Retrieve each line that contains the word "significado" from the entries below.

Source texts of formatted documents
=== Begin Enclosure ===

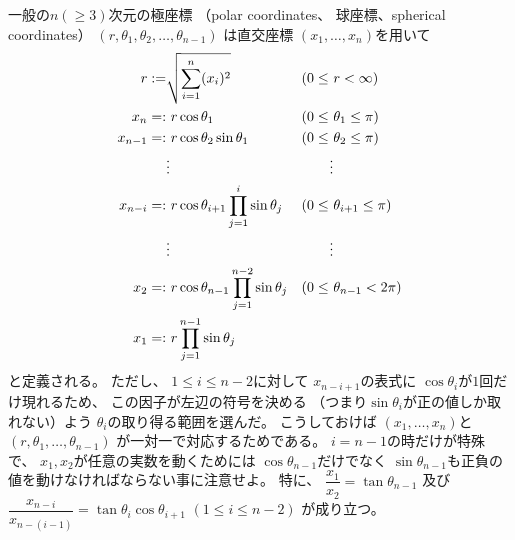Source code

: 一般の$n (\ge 3)$次元の極座標
（polar coordinates、
球座標、spherical coordinates）
$(r, \theta_1, \theta_2,
\dots, \theta_{n-1})$
は直交座標
$(x_1, \dots, x_n)$を用いて
\begin{subequations}
\begin{align}
    r :=& \sqrt{
        \sum_{i=1}^n
        (x_i)^2
    }
&
    (0 \le\ &r < \infty)
\\
    x_n
    =:&\ 
    r \cos \theta_1
&
    (0 \le\ &\theta_1 \le \pi)
\\
    x_{n-1}
    =:&\ 
    r \cos \theta_2
    \sin \theta_1
&
    (0 \le\ &\theta_2 \le \pi)
\\\notag
    &
    \vdots
    &
    \vdots
\\
    x_{n-i}
    =:&\ 
    r
    \cos \theta_{i+1}
    \prod_{j=1}^{i}
    \sin \theta_j
&
    (0 \le\ &\theta_{i+1} \le \pi)
\\\notag
    &
    \vdots
    &
    \vdots
\\
    x_{2}
    =:&\ 
    r
    \cos \theta_{n-1}
    \prod_{j=1}^{n-2}
    \sin \theta_j
&
    (0 \le\ &\theta_{n-1} < 2 \pi)
\\
    x_{1}
    =:&\ 
    r
    \prod_{j=1}^{n-1}
    \sin \theta_j
\end{align}
\label{n dimensional spherical coordinates}
\end{subequations}
と定義される。
ただし、
$1 \le i \le n-2$に対して
$x_{n-i+1}$の表式に
$\cos \theta_i$が$1$回だけ現れるため、
この因子が左辺の符号を決める
（つまり$\sin \theta_i$が正の値しか取れない）よう
$\theta_i$の取り得る範囲を選んだ。
こうしておけば
$(x_1, \dots, x_n)$と
$(r, \theta_1, \dots, \theta_{n-1})$
が一対一で対応するためである。
$i = n - 1$の時だけが特殊で、
$x_1, x_2$が任意の実数を動くためには
$\cos \theta_{n-1}$だけでなく
$\sin \theta_{n-1}$も正負の値を動けなければならない事に注意せよ。
特に、
$\dfrac
    { x_{1} }
    { x_{2} }
=
    \tan \theta_{n-1}
$
及び
$
\dfrac
    { x_{n - i} }
    { x_{n - (i - 1)} }
=
    \tan \theta_{i}
    \cos \theta_{i+1}
$
$(1 \le i \le n - 2)$
が成り立つ。

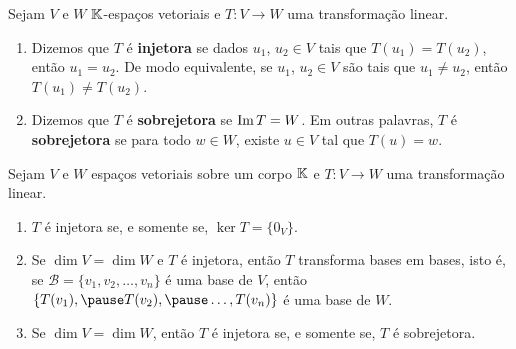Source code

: \documentclass{beamer}
\begin{document}
\begin{frame}
    \begin{definicao}
        Sejam $V$ e $W$ $\mathbb{K}$-espa\c{c}os vetoriais \pause e $T \colon V \to W$ uma transforma\c{c}\~ao linear.\pause
        \begin{enumerate}[label={\roman*})]
            \item Dizemos que $T$ \'e \textbf{injetora} \pause se dados $u_1$, $u_2 \in V$ \pause tais que $T(u_1) = T(u_2)$, \pause ent\~ao $u_1 = u_2$. \pause De modo equivalente, \pause se $u_1$, $u_2 \in V$ s\~ao tais que $u_1 \ne u_2$, \pause ent\~ao $T(u_1) \ne T(u_2)$.\pause

            \vspace{.5cm}

            \item Dizemos que $T$ \'e \textbf{sobrejetora} \pause se ${\rm Im\,} T = W$. \pause Em outras palavras, \pause $T$ \'e \textbf{sobrejetora} se para todo $w \in W$, \pause existe $u \in V$ tal que $T(u) = w$.\pause
        \end{enumerate}
    \end{definicao}
\end{frame}

\begin{frame}
    \begin{proposicao}\label{caracteriza_transformacao_injetora}
        Sejam $V$ e $W$ espa\c{c}os vetoriais sobre um corpo $\mathbb{K}$ \pause e $T \colon V \to W$ uma transforma\c{c}\~ao linear.
        \begin{enumerate}[label={\roman*})]
            \item $T$ \'e injetora \pause se, e somente se, $\ker T = \{0_V\}$.

            \vspace{.5cm}

            \item Se $\dim V = \dim W$ \pause e $T$ é injetora, \pause então $T$ transforma bases em bases, \pause isto é, se $\mathcal{B} = \{v_1, v_2, \dots, v_n\}$ é uma base de $V$, \pause então $\{T(v_1), \pause T(v_2), \pause \dots, T(v_n)\}$ é uma base de $W$.\pause

            \vspace{.5cm}

            \item Se $\dim V = \dim W$, \pause então $T$ é injetora \pause se, e somente se, \pause $T$ é sobrejetora.
        \end{enumerate}
    \end{proposicao}
\end{frame}
\end{document}
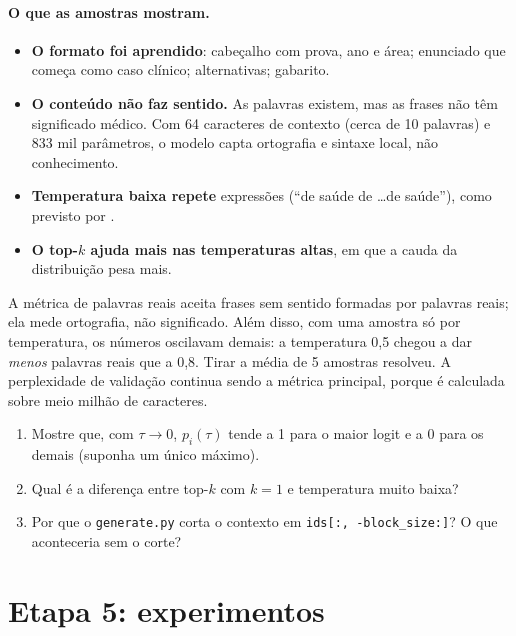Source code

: \documentclass[11pt,a4paper]{article}
\begin{document}
\paragraph{O que as amostras mostram.}
\begin{itemize}
\item \textbf{O formato foi aprendido}: cabeçalho com prova, ano e área; enunciado que começa como caso clínico; alternativas; gabarito.
\item \textbf{O conteúdo não faz sentido.} As palavras existem, mas as frases não têm significado médico. Com 64 caracteres de contexto (cerca de 10 palavras) e 833 mil parâmetros, o modelo capta ortografia e sintaxe local, não conhecimento.
\item \textbf{Temperatura baixa repete} expressões (``de saúde de \dots de saúde''), como previsto por \cite{holtzman}.
\item \textbf{O top-$k$ ajuda mais nas temperaturas altas}, em que a cauda da distribuição pesa mais.
\end{itemize}

\begin{atencao}
A métrica de palavras reais aceita frases sem sentido formadas por palavras reais; ela mede ortografia, não significado. Além disso, com uma amostra só por temperatura, os números oscilavam demais: a temperatura 0,5 chegou a dar \emph{menos} palavras reais que a 0,8. Tirar a média de 5 amostras resolveu. A perplexidade de validação continua sendo a métrica principal, porque é calculada sobre meio milhão de caracteres.
\end{atencao}

\begin{exercicios}
\begin{enumerate}
\item Mostre que, com $\tau \to 0$, $p_i(\tau)$ tende a 1 para o maior logit e a 0 para os demais (suponha um único máximo).
\item Qual é a diferença entre top-$k$ com $k=1$ e temperatura muito baixa?
\item Por que o \texttt{generate.py} corta o contexto em \texttt{ids[:, -block\_size:]}? O que aconteceria sem o corte?
\end{enumerate}
\end{exercicios}

\section{Etapa 5: experimentos}
\label{sec:experimentos}
\end{document}

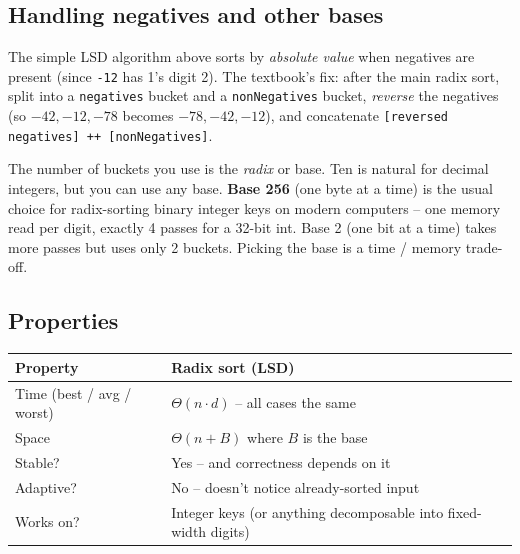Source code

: \documentclass[11pt]{article}
\begin{document}
\subsection{Handling negatives and other bases}

\begin{examplebox}
The simple LSD algorithm above sorts by \emph{absolute value} when
negatives are present (since \texttt{-12} has 1's digit 2). The
textbook's fix: after the main radix sort, split into a
\texttt{negatives} bucket and a \texttt{nonNegatives} bucket,
\emph{reverse} the negatives (so $-42, -12, -78$ becomes
$-78, -42, -12$), and concatenate
\texttt{[reversed negatives] ++ [nonNegatives]}.
\end{examplebox}

\begin{notebox}[Radix = base]
The number of buckets you use is the \emph{radix} or base. Ten is
natural for decimal integers, but you can use any base.
\textbf{Base 256} (one byte at a time) is the usual choice for
radix-sorting binary integer keys on modern computers -- one memory
read per digit, exactly 4 passes for a 32-bit int. Base 2 (one bit
at a time) takes more passes but uses only 2 buckets. Picking the
base is a time / memory trade-off.
\end{notebox}

\subsection{Properties}

\begin{center}
\footnotesize
\renewcommand{\arraystretch}{1.3}
\begin{tabular}{@{}ll@{}}
\hline
\textbf{Property}  & \textbf{Radix sort (LSD)} \\
\hline
Time (best / avg / worst) & $\Theta(n \cdot d)$ -- all cases the same \\
Space              & $\Theta(n + B)$ where $B$ is the base \\
Stable?            & Yes -- and correctness depends on it \\
Adaptive?          & No -- doesn't notice already-sorted input \\
Works on?          & Integer keys (or anything decomposable into
                    fixed-width digits) \\
\hline
\end{tabular}
\end{center}
\end{document}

=== End Enclosure ===

→ **EXPECTED OUTPUT**
\item \textbf{O conteúdo não faz sentido.} As palavras existem, mas as frases não têm significado médico. Com 64 caracteres de contexto (cerca de 10 palavras) e 833 mil parâmetros, o modelo capta ortografia e sintaxe local, não conhecimento.
A métrica de palavras reais aceita frases sem sentido formadas por palavras reais; ela mede ortografia, não significado. Além disso, com uma amostra só por temperatura, os números oscilavam demais: a temperatura 0,5 chegou a dar \emph{menos} palavras reais que a 0,8. Tirar a média de 5 amostras resolveu. A perplexidade de validação continua sendo a métrica principal, porque é calculada sobre meio milhão de caracteres.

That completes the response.